U.S. home construction slips 0.9% to 1.25 million in June
Washington – U.S. home construction slipped last month as an uptick in the building of single-family homes was offset by a big drop in apartment construction.
The Commerce Department said Wednesday that construction was started at a seasonally adjusted annual rate of 1.25 million in June, down 0.9% from 1.27 million in May. Construction of single-family homes rose 3.5%, but apartment building skidded 9.4%.
Applications for building permits, an indication of future construction, fell 6.1% last month to 1.22 million, the lowest since May 2017.
Falling mortgage rates are expected to spur home construction, overriding other concerns such as shortages of building lots and construction workers. The average rate on a 30-year, fixed-rate home loan last week stood at 3.75%, down from 4.53% a year ago.
“Still, pullback in building permits in June suggests further weakness could be in the pipeline,” Shernette McLeod, economist at TD Economics, said in a research note. “Rising costs, lack of land and labor shortages continue to pose challenges to builders, impeding their ability to fully take advantage lower borrowing rates to construct more in demand entry-level units.”
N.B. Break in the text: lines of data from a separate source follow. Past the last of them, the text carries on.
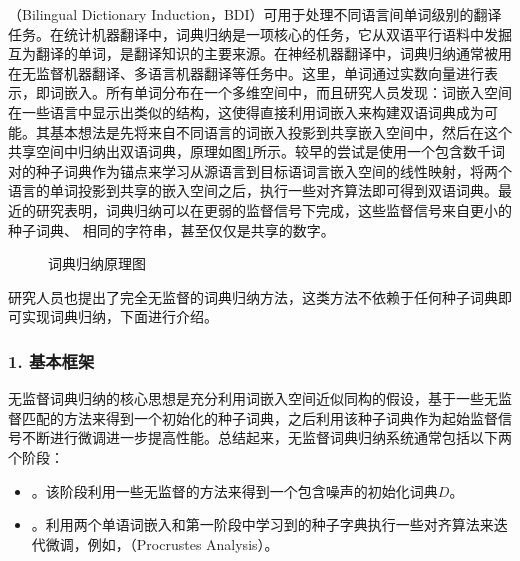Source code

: （Bilingual Dictionary Induction，BDI）可用于处理不同语言间单词级别的翻译任务。在统计机器翻译中，词典归纳是一项核心的任务，它从双语平行语料中发掘互为翻译的单词，是翻译知识的主要来源。在神经机器翻译中，词典归纳通常被用在无监督机器翻译、多语言机器翻译等任务中。这里，单词通过实数向量进行表示，即词嵌入。所有单词分布在一个多维空间中，而且研究人员发现：词嵌入空间在一些语言中显示出类似的结构，这使得直接利用词嵌入来构建双语词典成为可能。其基本想法是先将来自不同语言的词嵌入投影到共享嵌入空间中，然后在这个共享空间中归纳出双语词典，原理如图\ref{fig:16-16}所示。较早的尝试是使用一个包含数千词对的种子词典作为锚点来学习从源语言到目标语词言嵌入空间的线性映射，将两个语言的单词投影到共享的嵌入空间之后，执行一些对齐算法即可得到双语词典。最近的研究表明，词典归纳可以在更弱的监督信号下完成，这些监督信号来自更小的种子词典、 相同的字符串，甚至仅仅是共享的数字。
\begin{figure}[h]
\centering

\caption{词典归纳原理图}
\label{fig:16-16}
\end{figure}

\parinterval 研究人员也提出了完全无监督的词典归纳方法，这类方法不依赖于任何种子词典即可实现词典归纳，下面进行介绍。

\subsubsection{1. 基本框架}

\parinterval 无监督词典归纳的核心思想是充分利用词嵌入空间近似同构的假设，基于一些无监督匹配的方法来得到一个初始化的种子词典，之后利用该种子词典作为起始监督信号不断进行微调进一步提高性能。总结起来，无监督词典归纳系统通常包括以下两个阶段：

\begin{itemize}
\vspace{0.5em}
\item {\small{}}。该阶段利用一些无监督的方法来得到一个包含噪声的初始化词典$D$。
\vspace{0.5em}
\item {\small{}}。利用两个单语词嵌入和第一阶段中学习到的种子字典执行一些对齐算法来迭代微调，例如，{\small{}}（Procrustes Analysis）。
\vspace{0.5em}
\end{itemize}

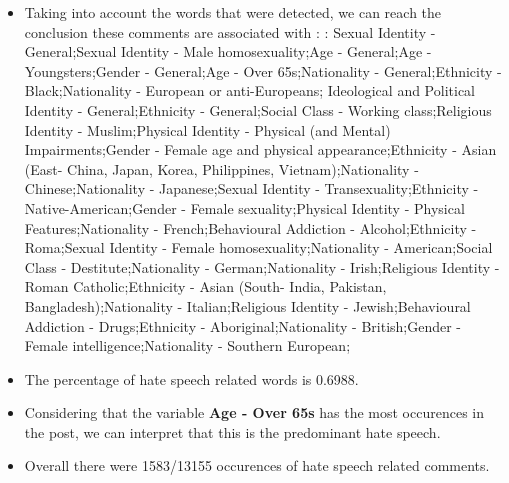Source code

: \documentclass[11pt]{article}
\begin{document}
\begin{itemize}\item Taking into account the words that were detected, we can reach the conclusion these comments are associated with : : Sexual Identity - General;Sexual Identity - Male homosexuality;Age - General;Age - Youngsters;Gender - General;Age - Over 65s;Nationality - General;Ethnicity - Black;Nationality - European or anti-Europeans; Ideological and Political Identity - General;Ethnicity - General;Social Class - Working class;Religious Identity - Muslim;Physical Identity - Physical (and Mental) Impairments;Gender - Female age and physical appearance;Ethnicity - Asian (East- China, Japan, Korea, Philippines, Vietnam);Nationality - Chinese;Nationality - Japanese;Sexual Identity - Transexuality;Ethnicity - Native-American;Gender - Female sexuality;Physical Identity - Physical Features;Nationality - French;Behavioural Addiction - Alcohol;Ethnicity - Roma;Sexual Identity - Female homosexuality;Nationality - American;Social Class - Destitute;Nationality - German;Nationality - Irish;Religious Identity - Roman Catholic;Ethnicity - Asian (South- India, Pakistan, Bangladesh);Nationality - Italian;Religious Identity - Jewish;Behavioural Addiction - Drugs;Ethnicity - Aboriginal;Nationality - British;Gender - Female intelligence;Nationality - Southern European;%

\item The percentage of hate speech related words is 0.6988.

\item Considering that the variable \textbf{Age - Over 65s} has the most occurences in the post, we can interpret that this is the predominant hate speech.

\item Overall there were 1583/13155 occurences of hate speech related comments.\end{itemize}
\end{document}
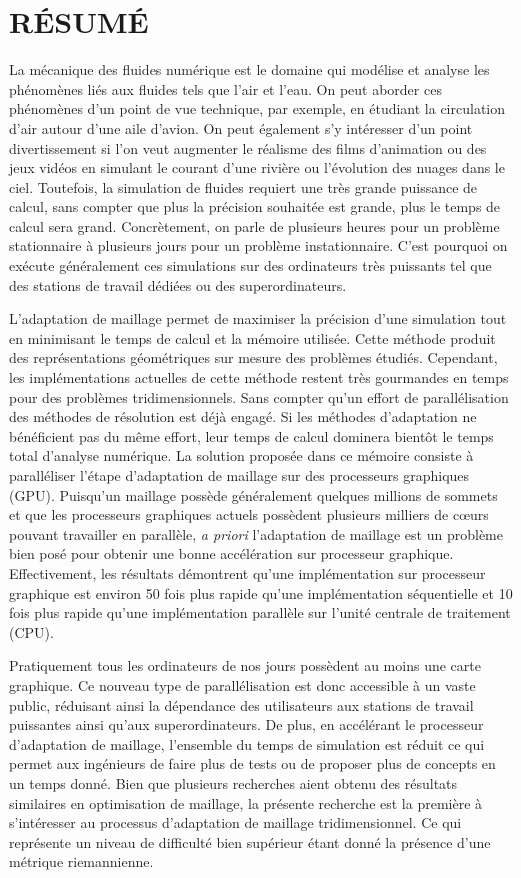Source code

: \section*{\hfil RÉSUMÉ\hfil}

La mécanique des fluides numérique est le domaine qui modélise et analyse les phénomènes liés aux fluides tels que l'air et l'eau. On peut aborder ces phénomènes d'un point de vue technique, par exemple, en étudiant la circulation d'air autour d'une aile d'avion. On peut également s'y intéresser d'un point divertissement si l'on veut augmenter le réalisme des films d'animation ou des jeux vidéos en simulant le courant d'une rivière ou l'évolution des nuages dans le ciel. Toutefois, la simulation de fluides requiert une très grande puissance de calcul, sans compter que plus la précision souhaitée est grande, plus le temps de calcul sera grand. Concrètement, on parle de plusieurs heures pour un problème stationnaire à plusieurs jours pour un problème instationnaire. C'est pourquoi on exécute généralement ces simulations sur des ordinateurs très puissants tel que des stations de travail dédiées ou des superordinateurs.

L'adaptation de maillage permet de maximiser la précision d'une simulation tout en minimisant le temps de calcul et la mémoire utilisée. Cette méthode produit des représentations géométriques sur mesure des problèmes étudiés. Cependant, les implémentations actuelles de cette méthode restent très gourmandes en temps pour des problèmes tridimensionnels. Sans compter qu'un effort de parallélisation des méthodes de résolution est déjà engagé. Si les méthodes d'adaptation ne bénéficient pas du même effort, leur temps de calcul dominera bientôt le temps total d'analyse numérique. La solution proposée dans ce mémoire consiste à paralléliser l'étape d'adaptation de maillage sur des processeurs graphiques (GPU). Puisqu'un maillage possède généralement quelques millions de sommets et que les processeurs graphiques actuels possèdent plusieurs milliers de cœurs pouvant travailler en parallèle, \textit{a priori} l'adaptation de maillage est un problème bien posé pour obtenir une bonne accélération sur processeur graphique. Effectivement, les résultats démontrent qu'une implémentation sur processeur graphique est environ 50 fois plus rapide qu'une implémentation séquentielle et 10 fois plus rapide qu'une implémentation parallèle sur l'unité centrale de traitement (CPU).

Pratiquement tous les ordinateurs de nos jours possèdent au moins une carte graphique. Ce nouveau type de parallélisation est donc accessible à un vaste public, réduisant ainsi la dépendance des utilisateurs aux stations de travail puissantes ainsi qu'aux superordinateurs. De plus, en accélérant le processeur d'adaptation de maillage, l'ensemble du temps de simulation est réduit ce qui permet aux ingénieurs de faire plus de tests ou de proposer plus de concepts en un temps donné. Bien que plusieurs recherches aient obtenu des résultats similaires en optimisation de maillage, la présente recherche est la première à s'intéresser au processus d'adaptation de maillage tridimensionnel. Ce qui représente un niveau de difficulté bien supérieur étant donné la présence d'une métrique riemannienne.

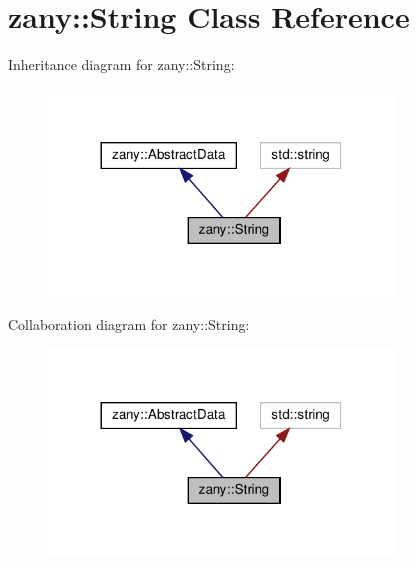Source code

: \hypertarget{classzany_1_1_string}{}\section{zany\+:\+:String Class Reference}
\label{classzany_1_1_string}


Inheritance diagram for zany\+:\+:String\+:
\nopagebreak
\begin{figure}[H]
\begin{center}
\leavevmode
\includegraphics[width=260pt]{classzany_1_1_string__inherit__graph}
\end{center}
\end{figure}


Collaboration diagram for zany\+:\+:String\+:
\nopagebreak
\begin{figure}[H]
\begin{center}
\leavevmode
\includegraphics[width=260pt]{classzany_1_1_string__coll__graph}
\end{center}
\end{figure}
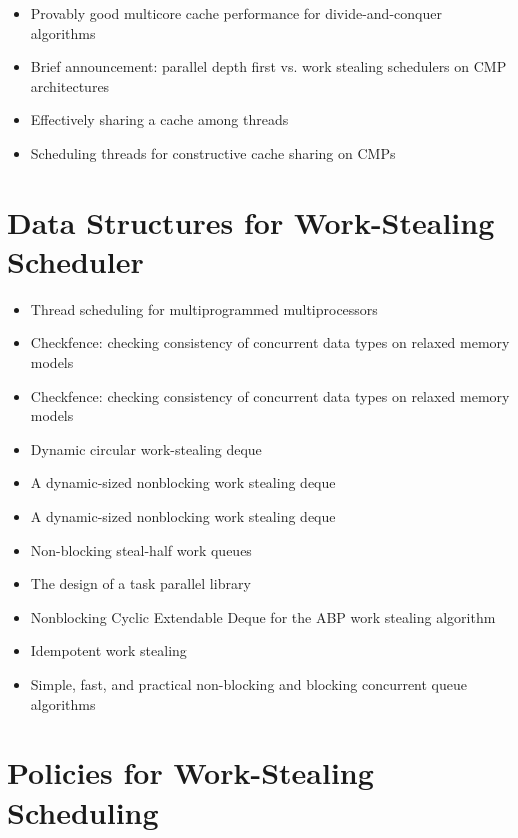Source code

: \begin{itemize}
\item Provably good multicore cache performance for divide-and-conquer
  algorithms \cite{Blelloch2008}
\item Brief announcement: parallel depth first vs. work stealing
  schedulers on CMP architectures \cite{Liaskovitis2006}
\item Effectively sharing a cache among threads \cite{Blelloch2004}
\item Scheduling threads for constructive cache sharing on CMPs
  \cite{Chen2007}
\end{itemize}


\section*{Data Structures for Work-Stealing Scheduler}
\label{sec:lr-data-structures-for-work-stealing-scheduler}

\begin{itemize}
\item[\checkmark] Thread scheduling for multiprogrammed
  multiprocessors \cite{Arora2001}
\item Checkfence: checking consistency of concurrent data types on
  relaxed memory models \cite{Burckhardt2007}
\item Checkfence: checking consistency of concurrent data types on
  relaxed memory models \cite{Burckhardt2007a}
\item Dynamic circular work-stealing deque \cite{Chase2005}
\item A dynamic-sized nonblocking work stealing deque
  \cite{Hendler2006}
\item A dynamic-sized nonblocking work stealing deque
  \cite{Hendler2006a}
\item Non-blocking steal-half work queues \cite{Hendler2002}
\item The design of a task parallel library \cite{Leijen2009}
\item Nonblocking Cyclic Extendable Deque for the ABP work stealing
  algorithm \cite{Lev2005}
\item Idempotent work stealing \cite{Michael2009}
\item Simple, fast, and practical non-blocking and blocking concurrent
  queue algorithms \cite{Michael1996}
\end{itemize}


\section*{Policies for Work-Stealing Scheduling}
\label{sec:lr-policies-for-work-stealing-scheduling}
Home construction overall was up 6.2% last month from June 2018. Single-family construction slid 0.8% and apartment building jumped 25.3% from a year earlier.
Housing starts rose 31.3% from May to June in the Northeast and 27.1% in the Midwest but fell 9.2% in the South and 4.9% in the West.
Separately, the National Association of Realtors on Wednesday reported a big drop in foreign investment in U.S. homes. The association found that foreign buyers bought $77.9 billion worth of existing U.S. homes from April 2018 through March this year. That marked a 36% drop from the same period a year earlier.
“A confluence of many factors – slower economic growth abroad, tighter capital controls in China, a stronger U.S. dollar and a low inventory of homes for sale – contributed to the pullback of foreign buyers,” said Lawrence Yun, the association’s chief economist. “However, the magnitude of the decline is quite striking, implying less confidence in owning a property in the U.S.”